Problemi aggravati dalle caratteristiche dell’odierno sistema informativo, ridottosi ormai ad una sorta di Schema Ponzi poiché fondato per lo più sulla costante ri-condivisione di notizie non originali e non verificate in ragione di un fragilissimo affidamento a catena.

Una forma di informazione per cui basterebbe una pagina social.

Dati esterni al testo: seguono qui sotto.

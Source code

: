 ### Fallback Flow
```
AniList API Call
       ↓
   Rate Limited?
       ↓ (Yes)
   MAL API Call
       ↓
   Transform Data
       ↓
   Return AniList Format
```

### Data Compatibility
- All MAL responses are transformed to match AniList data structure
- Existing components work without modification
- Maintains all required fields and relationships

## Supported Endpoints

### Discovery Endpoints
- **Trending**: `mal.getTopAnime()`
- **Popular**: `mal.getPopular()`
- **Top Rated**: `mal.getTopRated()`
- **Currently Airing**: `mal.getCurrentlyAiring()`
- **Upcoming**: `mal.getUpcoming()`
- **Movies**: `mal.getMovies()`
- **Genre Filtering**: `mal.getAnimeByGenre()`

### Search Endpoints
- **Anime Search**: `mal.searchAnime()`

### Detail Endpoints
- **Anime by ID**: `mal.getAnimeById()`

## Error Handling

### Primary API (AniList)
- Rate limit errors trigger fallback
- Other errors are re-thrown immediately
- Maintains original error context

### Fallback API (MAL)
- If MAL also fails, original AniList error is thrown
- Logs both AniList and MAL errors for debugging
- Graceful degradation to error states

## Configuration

In un contesto del genere, è evidente che a debellare o almeno attenuare la piaga delle fake news non possa essere un bollino di corrispondenza dell’articolo con la blockchain ma il codice etico di redazione, revisione e pubblicazione adottato dalla testata, come il COPE (generalmente adottato dalle riviste scientifiche e, per inciso, anche da Crypto Avvocato per gli approfondimenti), nonché la fermezza dell’ordine professionale di riferimento nel farlo rispettare.

Poniamo quindi un esempio concreto per valutale l’efficacia del sistema:

Tizio ruba le credenziali per la redazione di articoli ANSA a Caio, potendo quindi pubblicare fake news certificate.

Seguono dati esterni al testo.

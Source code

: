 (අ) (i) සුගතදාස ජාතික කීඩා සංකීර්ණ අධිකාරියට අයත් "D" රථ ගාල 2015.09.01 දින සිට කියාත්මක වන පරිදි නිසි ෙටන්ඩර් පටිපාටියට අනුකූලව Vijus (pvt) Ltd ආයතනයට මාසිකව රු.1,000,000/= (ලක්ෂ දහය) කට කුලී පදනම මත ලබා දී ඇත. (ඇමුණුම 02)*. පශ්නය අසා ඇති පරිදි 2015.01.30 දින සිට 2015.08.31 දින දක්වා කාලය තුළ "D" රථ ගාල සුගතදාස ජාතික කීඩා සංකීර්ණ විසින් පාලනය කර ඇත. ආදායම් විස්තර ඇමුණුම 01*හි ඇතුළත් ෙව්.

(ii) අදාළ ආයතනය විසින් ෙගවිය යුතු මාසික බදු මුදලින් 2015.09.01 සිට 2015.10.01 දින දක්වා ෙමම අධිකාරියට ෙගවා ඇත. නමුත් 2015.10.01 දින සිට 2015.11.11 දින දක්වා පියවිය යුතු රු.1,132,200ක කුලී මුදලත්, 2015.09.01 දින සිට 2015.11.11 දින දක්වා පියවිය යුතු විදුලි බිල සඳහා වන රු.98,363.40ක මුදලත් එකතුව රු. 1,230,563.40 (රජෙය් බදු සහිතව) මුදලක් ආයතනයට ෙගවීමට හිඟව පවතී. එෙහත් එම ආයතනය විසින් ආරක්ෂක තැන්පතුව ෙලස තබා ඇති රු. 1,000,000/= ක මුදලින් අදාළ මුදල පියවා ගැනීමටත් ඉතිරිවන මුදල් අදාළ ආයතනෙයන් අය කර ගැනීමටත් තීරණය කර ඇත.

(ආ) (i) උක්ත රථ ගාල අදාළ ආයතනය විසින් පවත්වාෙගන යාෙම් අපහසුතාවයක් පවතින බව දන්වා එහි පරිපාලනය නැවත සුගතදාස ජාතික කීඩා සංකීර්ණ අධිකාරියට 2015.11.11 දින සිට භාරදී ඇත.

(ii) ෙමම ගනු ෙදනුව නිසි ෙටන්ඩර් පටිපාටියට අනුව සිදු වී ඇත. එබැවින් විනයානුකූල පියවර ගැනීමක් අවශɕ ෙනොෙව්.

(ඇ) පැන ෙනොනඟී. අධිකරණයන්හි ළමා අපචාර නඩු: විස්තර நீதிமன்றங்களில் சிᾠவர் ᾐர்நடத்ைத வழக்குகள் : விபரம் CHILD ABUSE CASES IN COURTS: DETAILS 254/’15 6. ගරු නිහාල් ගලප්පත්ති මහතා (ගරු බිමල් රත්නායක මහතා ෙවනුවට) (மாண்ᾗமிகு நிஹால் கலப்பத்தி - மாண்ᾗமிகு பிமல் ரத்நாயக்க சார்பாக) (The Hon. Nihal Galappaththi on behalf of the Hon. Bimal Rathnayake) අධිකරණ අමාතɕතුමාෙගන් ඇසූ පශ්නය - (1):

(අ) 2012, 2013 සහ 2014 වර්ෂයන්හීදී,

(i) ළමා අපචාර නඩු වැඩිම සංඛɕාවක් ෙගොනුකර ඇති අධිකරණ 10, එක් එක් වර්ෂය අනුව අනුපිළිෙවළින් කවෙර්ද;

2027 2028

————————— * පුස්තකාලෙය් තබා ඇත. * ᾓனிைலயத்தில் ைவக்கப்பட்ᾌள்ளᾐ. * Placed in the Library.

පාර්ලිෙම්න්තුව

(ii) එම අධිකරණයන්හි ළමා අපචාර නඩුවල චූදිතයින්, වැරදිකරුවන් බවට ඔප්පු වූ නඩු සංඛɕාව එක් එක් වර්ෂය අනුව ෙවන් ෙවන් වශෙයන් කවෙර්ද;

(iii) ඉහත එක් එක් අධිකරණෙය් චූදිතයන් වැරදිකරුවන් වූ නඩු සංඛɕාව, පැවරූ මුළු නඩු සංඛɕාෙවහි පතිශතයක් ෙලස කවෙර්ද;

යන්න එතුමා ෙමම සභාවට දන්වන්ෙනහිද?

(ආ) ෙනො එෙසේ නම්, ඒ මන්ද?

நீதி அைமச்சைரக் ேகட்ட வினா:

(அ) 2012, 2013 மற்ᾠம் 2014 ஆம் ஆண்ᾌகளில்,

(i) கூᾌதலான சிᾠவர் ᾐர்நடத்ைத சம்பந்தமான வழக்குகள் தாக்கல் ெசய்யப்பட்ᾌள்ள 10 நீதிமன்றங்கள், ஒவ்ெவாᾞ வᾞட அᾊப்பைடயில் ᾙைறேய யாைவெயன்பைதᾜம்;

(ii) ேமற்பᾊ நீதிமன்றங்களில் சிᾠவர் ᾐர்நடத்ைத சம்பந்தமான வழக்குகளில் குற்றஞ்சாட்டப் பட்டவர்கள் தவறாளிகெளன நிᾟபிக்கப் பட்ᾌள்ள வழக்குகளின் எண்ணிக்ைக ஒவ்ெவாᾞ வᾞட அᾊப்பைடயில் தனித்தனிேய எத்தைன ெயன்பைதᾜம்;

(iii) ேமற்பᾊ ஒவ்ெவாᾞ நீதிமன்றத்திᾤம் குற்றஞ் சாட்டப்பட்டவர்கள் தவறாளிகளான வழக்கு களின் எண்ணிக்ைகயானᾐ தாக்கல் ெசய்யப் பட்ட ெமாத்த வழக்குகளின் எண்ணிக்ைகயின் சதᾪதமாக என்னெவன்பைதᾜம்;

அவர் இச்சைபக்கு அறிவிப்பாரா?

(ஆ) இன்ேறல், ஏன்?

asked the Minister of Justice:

Avendo adottato un sistema blockchain based, permissioned ma decentralizzato, il legittimo giornalista potrebbe rientrare in possesso del proprio account ed emendare la fake news.

Il lettore, differentemente dall’attuale situazione, avrebbe la possibilità di constatare tali passaggi, ottenendo una sorta di weybackmachine.

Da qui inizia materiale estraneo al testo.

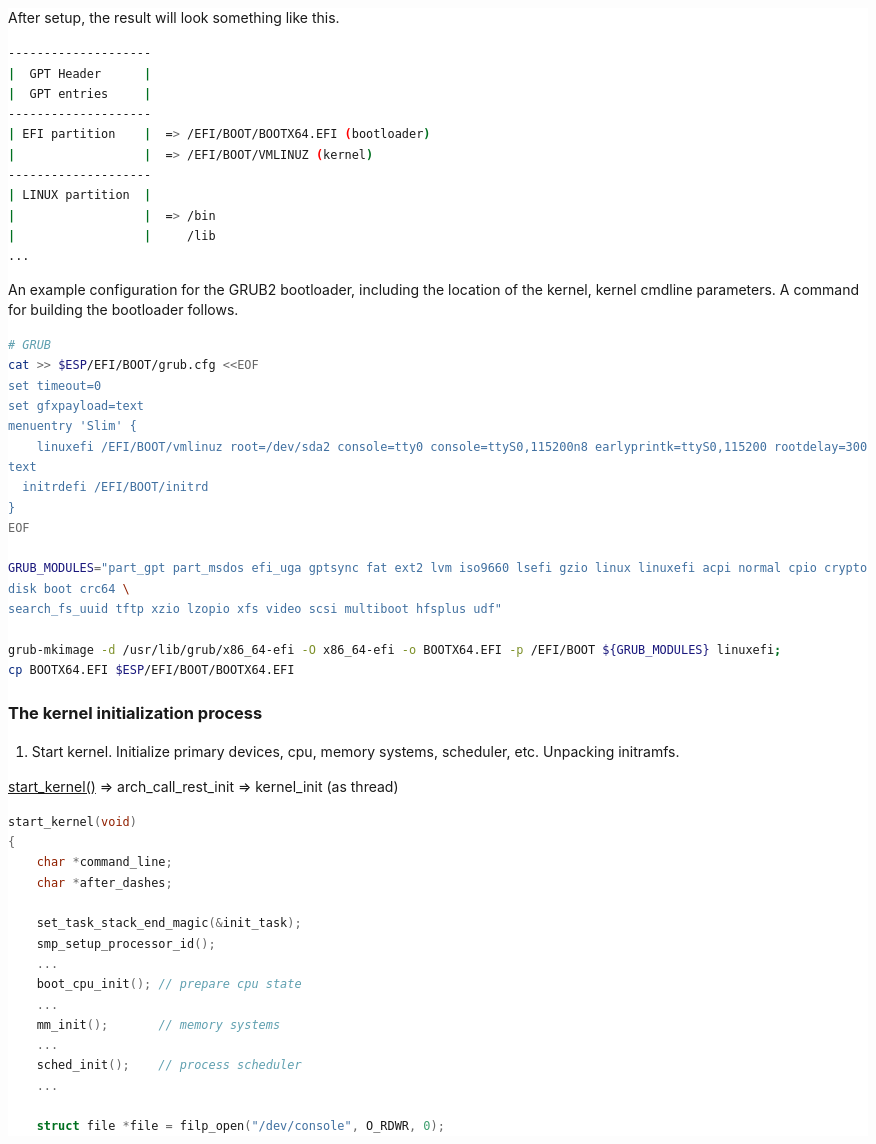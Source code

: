 After setup, the result will look something like this.

```bash
--------------------
|  GPT Header      |
|  GPT entries     |
--------------------
| EFI partition    |  => /EFI/BOOT/BOOTX64.EFI (bootloader)
|                  |  => /EFI/BOOT/VMLINUZ (kernel)
--------------------
| LINUX partition  |
|                  |  => /bin
|                  |     /lib
... 
```

An example configuration for the GRUB2 bootloader, including the location of the kernel, kernel cmdline parameters. A command for building the bootloader follows.

```bash
# GRUB 
cat >> $ESP/EFI/BOOT/grub.cfg <<EOF
set timeout=0
set gfxpayload=text
menuentry 'Slim' {
	linuxefi /EFI/BOOT/vmlinuz root=/dev/sda2 console=tty0 console=ttyS0,115200n8 earlyprintk=ttyS0,115200 rootdelay=300 text
  initrdefi /EFI/BOOT/initrd
}
EOF

GRUB_MODULES="part_gpt part_msdos efi_uga gptsync fat ext2 lvm iso9660 lsefi gzio linux linuxefi acpi normal cpio crypto disk boot crc64 \
search_fs_uuid tftp xzio lzopio xfs video scsi multiboot hfsplus udf"

grub-mkimage -d /usr/lib/grub/x86_64-efi -O x86_64-efi -o BOOTX64.EFI -p /EFI/BOOT ${GRUB_MODULES} linuxefi;
cp BOOTX64.EFI $ESP/EFI/BOOT/BOOTX64.EFI
```

### The kernel initialization process

1) Start kernel. Initialize primary devices, cpu, memory systems, scheduler, etc. Unpacking initramfs.

[start_kernel()](https://github.com/torvalds/linux/blob/1c52283265a462a100ae63ddf58b4e5884acde86/init/main.c#L927)
=> arch_call_rest_init
   => kernel_init (as thread)

```c++
start_kernel(void)
{
	char *command_line;
	char *after_dashes;

    set_task_stack_end_magic(&init_task);
    smp_setup_processor_id();
    ...
    boot_cpu_init(); // prepare cpu state
    ...
    mm_init();       // memory systems
    ...
    sched_init();    // process scheduler
    ...
    
    struct file *file = filp_open("/dev/console", O_RDWR, 0);
```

Come detto, tuttavia, il sistema risulterebbe incompleto, se non addirittura sostanzialmente inutile nel contrasto alle fake news senza un minuziosa ricerca e reportistica delle fonti primarie, così come richiesto dal COPE per tutte le riviste scientifiche.

Per l’adozione di un tale sistema di informazione di valore, tuttavia, sarebbe necessaria una radicale modifica dell’impianto editoriale della maggior parte delle testate del Paese.

Mentre la ri-condivisione delle news, senza alcun contributo originale ulteriore apprestato dalla propria redazione, dovrebbe essere riservata alle pagine social, nei siti web ci si dovrebbe concentrare su approfondimenti originali, dotati di taglio critico e bibliografia.

Ne deriverebbe un pesante depauperamento delle testate, poiché i social non sono direttamente remunerativi e il flusso di views sui siti scemerebbe grandemente.

Quand’anche una rivista facesse tutto ciò, risolveremmo il problema delle fake news?

No

Veridicità dell’informazione e della conseguente analisi possono al più essere migliorate poiché, come spiegato nell’articolo dall’emblematico titolo “Chi certifica il certificatore”, procedendo a ritroso, sino alla fonte di qualsiasi processo produttivo, rinveniamo sempre un essere umano con un bagaglio di esperienze che ne condiziona l’operato.